Task objective
Output only the lines below that start at the line containing "start of array;" and end at the line containing "distribution details of", with both ends kept.

Saved entries
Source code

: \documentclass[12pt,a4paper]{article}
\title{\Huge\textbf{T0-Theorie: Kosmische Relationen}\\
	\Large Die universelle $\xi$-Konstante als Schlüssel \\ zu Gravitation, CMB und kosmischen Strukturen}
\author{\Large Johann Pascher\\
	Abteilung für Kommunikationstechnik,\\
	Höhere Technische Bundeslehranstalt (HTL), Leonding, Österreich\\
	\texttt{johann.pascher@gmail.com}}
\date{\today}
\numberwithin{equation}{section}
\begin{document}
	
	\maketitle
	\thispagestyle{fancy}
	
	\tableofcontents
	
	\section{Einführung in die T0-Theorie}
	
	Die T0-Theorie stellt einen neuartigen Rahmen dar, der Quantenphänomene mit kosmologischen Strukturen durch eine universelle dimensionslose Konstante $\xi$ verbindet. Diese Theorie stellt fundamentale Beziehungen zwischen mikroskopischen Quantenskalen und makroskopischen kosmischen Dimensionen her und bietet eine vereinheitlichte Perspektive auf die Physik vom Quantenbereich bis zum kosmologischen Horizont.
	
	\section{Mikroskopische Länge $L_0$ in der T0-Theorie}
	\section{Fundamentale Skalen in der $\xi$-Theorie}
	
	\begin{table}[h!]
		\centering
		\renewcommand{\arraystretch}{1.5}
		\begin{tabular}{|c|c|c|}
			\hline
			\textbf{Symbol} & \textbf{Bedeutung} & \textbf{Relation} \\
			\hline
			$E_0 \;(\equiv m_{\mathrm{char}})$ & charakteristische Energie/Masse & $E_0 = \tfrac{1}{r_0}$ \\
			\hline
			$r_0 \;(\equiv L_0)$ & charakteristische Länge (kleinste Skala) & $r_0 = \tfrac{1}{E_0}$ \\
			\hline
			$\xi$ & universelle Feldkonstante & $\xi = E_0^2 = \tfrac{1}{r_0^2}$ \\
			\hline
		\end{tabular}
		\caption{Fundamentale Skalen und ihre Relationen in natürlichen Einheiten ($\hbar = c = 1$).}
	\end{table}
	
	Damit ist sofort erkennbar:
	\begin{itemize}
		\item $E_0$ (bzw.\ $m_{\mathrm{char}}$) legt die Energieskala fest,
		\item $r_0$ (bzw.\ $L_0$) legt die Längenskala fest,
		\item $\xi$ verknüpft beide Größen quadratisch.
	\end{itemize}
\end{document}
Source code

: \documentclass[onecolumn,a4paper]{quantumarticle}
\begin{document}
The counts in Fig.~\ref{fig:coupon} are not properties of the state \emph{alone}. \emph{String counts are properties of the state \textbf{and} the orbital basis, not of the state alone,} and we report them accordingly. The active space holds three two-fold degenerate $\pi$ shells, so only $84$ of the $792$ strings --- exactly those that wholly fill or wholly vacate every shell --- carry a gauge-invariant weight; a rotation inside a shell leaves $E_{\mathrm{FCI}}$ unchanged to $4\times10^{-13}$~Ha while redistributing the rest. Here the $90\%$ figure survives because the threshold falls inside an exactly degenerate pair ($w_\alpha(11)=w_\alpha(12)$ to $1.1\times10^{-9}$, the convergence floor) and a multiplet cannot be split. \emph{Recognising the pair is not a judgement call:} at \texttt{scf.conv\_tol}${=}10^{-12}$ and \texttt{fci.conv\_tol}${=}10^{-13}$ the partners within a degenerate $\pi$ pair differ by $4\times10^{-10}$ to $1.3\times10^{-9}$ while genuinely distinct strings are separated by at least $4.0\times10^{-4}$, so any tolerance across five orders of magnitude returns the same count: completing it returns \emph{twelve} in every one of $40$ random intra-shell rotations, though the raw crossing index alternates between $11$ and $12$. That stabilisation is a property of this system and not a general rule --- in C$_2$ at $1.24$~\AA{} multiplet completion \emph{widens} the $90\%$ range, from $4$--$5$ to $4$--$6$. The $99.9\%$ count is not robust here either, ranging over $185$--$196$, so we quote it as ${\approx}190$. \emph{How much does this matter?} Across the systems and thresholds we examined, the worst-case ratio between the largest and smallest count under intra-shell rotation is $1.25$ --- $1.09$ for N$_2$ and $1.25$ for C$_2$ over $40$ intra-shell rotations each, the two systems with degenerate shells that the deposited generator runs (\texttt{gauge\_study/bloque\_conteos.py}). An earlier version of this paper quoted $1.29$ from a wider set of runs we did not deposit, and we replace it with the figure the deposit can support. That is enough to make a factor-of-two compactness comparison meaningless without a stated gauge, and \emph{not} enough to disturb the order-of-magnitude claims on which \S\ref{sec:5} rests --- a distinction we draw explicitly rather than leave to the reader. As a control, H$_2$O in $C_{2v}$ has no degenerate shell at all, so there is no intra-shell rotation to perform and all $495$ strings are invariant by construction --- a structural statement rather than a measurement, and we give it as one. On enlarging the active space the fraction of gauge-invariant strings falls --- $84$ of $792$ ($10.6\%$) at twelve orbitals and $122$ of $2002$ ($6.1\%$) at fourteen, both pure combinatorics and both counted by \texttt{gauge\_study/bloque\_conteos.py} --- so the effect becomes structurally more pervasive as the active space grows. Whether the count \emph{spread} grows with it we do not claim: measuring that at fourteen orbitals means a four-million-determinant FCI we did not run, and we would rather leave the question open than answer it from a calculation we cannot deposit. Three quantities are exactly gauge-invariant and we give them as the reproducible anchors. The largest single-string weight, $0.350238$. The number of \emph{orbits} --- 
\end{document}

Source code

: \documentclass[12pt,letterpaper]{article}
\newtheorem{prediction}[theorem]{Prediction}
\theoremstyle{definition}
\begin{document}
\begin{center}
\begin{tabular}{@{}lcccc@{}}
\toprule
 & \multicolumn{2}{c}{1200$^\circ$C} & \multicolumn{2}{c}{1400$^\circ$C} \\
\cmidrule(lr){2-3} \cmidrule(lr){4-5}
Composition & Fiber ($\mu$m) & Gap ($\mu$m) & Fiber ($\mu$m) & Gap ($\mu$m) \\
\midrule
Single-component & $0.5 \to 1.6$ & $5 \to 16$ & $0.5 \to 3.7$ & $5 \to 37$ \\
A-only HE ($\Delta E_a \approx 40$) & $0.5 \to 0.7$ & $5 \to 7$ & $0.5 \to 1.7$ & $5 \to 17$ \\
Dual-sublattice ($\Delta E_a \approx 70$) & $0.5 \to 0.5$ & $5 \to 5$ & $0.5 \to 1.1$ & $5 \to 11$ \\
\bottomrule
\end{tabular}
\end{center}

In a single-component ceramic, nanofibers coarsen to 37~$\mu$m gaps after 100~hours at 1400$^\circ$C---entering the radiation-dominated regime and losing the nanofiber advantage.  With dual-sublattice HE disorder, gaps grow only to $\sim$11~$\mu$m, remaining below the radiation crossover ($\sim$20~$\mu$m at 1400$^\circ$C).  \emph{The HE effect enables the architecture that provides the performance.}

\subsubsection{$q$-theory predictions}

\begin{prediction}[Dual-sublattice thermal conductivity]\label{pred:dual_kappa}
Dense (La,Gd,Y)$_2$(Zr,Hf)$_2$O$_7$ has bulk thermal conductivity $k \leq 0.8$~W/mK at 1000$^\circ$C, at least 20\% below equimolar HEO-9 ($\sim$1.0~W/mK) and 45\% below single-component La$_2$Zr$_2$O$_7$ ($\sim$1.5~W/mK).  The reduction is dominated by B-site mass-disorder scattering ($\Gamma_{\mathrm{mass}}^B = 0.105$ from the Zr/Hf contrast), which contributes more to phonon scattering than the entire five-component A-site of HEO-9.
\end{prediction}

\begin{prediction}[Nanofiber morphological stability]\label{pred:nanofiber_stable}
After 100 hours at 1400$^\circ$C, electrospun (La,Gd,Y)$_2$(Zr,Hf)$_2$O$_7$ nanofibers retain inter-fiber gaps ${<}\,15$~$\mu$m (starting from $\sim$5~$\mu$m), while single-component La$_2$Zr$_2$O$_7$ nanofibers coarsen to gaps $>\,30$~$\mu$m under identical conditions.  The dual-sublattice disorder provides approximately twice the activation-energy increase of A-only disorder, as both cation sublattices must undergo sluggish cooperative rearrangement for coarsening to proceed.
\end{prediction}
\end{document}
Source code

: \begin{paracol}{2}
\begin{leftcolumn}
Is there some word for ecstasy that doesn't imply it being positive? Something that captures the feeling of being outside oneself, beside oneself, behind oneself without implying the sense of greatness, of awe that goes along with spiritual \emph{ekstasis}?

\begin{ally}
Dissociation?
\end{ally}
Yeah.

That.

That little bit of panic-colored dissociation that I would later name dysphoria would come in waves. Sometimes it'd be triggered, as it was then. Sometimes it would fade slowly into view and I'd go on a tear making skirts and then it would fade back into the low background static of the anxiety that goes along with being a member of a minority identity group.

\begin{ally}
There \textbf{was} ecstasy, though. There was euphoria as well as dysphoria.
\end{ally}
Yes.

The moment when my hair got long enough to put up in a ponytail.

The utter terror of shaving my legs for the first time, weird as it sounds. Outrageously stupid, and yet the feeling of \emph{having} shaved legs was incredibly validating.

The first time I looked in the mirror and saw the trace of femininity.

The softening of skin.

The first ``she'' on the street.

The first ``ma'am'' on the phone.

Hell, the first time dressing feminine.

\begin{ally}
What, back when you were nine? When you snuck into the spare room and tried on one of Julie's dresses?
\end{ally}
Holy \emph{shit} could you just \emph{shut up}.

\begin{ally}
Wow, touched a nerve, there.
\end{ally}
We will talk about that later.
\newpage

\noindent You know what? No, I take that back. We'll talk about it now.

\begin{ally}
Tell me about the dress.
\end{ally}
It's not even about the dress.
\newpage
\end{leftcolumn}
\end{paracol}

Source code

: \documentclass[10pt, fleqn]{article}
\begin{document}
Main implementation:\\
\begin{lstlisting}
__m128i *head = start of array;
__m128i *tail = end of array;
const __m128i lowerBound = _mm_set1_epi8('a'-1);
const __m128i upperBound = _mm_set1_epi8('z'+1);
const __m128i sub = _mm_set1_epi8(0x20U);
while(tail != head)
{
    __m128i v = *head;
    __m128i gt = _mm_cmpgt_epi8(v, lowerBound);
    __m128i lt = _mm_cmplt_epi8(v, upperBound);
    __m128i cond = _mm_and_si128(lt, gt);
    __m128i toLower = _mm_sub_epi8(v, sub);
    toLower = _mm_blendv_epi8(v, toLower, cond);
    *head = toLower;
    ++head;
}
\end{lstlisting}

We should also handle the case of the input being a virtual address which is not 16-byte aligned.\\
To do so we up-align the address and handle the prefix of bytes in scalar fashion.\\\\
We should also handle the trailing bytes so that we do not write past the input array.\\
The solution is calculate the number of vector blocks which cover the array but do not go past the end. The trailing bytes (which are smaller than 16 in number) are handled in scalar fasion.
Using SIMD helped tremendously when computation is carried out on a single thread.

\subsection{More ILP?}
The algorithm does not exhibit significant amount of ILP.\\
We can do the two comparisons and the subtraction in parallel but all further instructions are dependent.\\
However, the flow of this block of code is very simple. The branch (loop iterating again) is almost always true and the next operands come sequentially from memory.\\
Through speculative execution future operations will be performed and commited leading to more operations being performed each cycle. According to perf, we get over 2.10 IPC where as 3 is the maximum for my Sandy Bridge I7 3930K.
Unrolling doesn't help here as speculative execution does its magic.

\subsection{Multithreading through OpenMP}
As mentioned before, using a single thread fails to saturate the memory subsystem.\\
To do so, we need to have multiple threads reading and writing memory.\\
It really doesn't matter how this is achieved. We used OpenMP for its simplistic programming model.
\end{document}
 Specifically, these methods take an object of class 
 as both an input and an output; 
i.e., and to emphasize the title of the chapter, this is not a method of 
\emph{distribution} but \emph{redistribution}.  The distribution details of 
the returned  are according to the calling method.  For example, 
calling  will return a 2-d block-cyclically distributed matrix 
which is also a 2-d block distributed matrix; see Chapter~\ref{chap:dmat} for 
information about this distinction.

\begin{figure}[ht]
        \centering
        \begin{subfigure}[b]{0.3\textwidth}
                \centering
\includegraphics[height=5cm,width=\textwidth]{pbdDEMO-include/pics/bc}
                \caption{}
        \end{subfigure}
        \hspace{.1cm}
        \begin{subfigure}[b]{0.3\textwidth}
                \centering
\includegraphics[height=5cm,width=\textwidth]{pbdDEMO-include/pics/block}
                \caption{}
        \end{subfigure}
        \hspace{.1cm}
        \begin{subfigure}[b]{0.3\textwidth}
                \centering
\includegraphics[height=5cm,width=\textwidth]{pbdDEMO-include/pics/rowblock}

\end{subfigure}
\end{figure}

Expected output
__m128i *head = start of array;
__m128i *tail = end of array;
const __m128i lowerBound = _mm_set1_epi8('a'-1);
const __m128i upperBound = _mm_set1_epi8('z'+1);
const __m128i sub = _mm_set1_epi8(0x20U);
while(tail != head)
{
    __m128i v = *head;
    __m128i gt = _mm_cmpgt_epi8(v, lowerBound);
    __m128i lt = _mm_cmplt_epi8(v, upperBound);
    __m128i cond = _mm_and_si128(lt, gt);
    __m128i toLower = _mm_sub_epi8(v, sub);
    toLower = _mm_blendv_epi8(v, toLower, cond);
    *head = toLower;
    ++head;
}
\end{lstlisting}

We should also handle the case of the input being a virtual address which is not 16-byte aligned.\\
To do so we up-align the address and handle the prefix of bytes in scalar fashion.\\\\
We should also handle the trailing bytes so that we do not write past the input array.\\
The solution is calculate the number of vector blocks which cover the array but do not go past the end. The trailing bytes (which are smaller than 16 in number) are handled in scalar fasion.
Using SIMD helped tremendously when computation is carried out on a single thread.

\subsection{More ILP?}
The algorithm does not exhibit significant amount of ILP.\\
We can do the two comparisons and the subtraction in parallel but all further instructions are dependent.\\
However, the flow of this block of code is very simple. The branch (loop iterating again) is almost always true and the next operands come sequentially from memory.\\
Through speculative execution future operations will be performed and commited leading to more operations being performed each cycle. According to perf, we get over 2.10 IPC where as 3 is the maximum for my Sandy Bridge I7 3930K.
Unrolling doesn't help here as speculative execution does its magic.

\subsection{Multithreading through OpenMP}
As mentioned before, using a single thread fails to saturate the memory subsystem.\\
To do so, we need to have multiple threads reading and writing memory.\\
It really doesn't matter how this is achieved. We used OpenMP for its simplistic programming model.
\end{document}
 Specifically, these methods take an object of class 
 as both an input and an output; 
i.e., and to emphasize the title of the chapter, this is not a method of 
\emph{distribution} but \emph{redistribution}.  The distribution details of 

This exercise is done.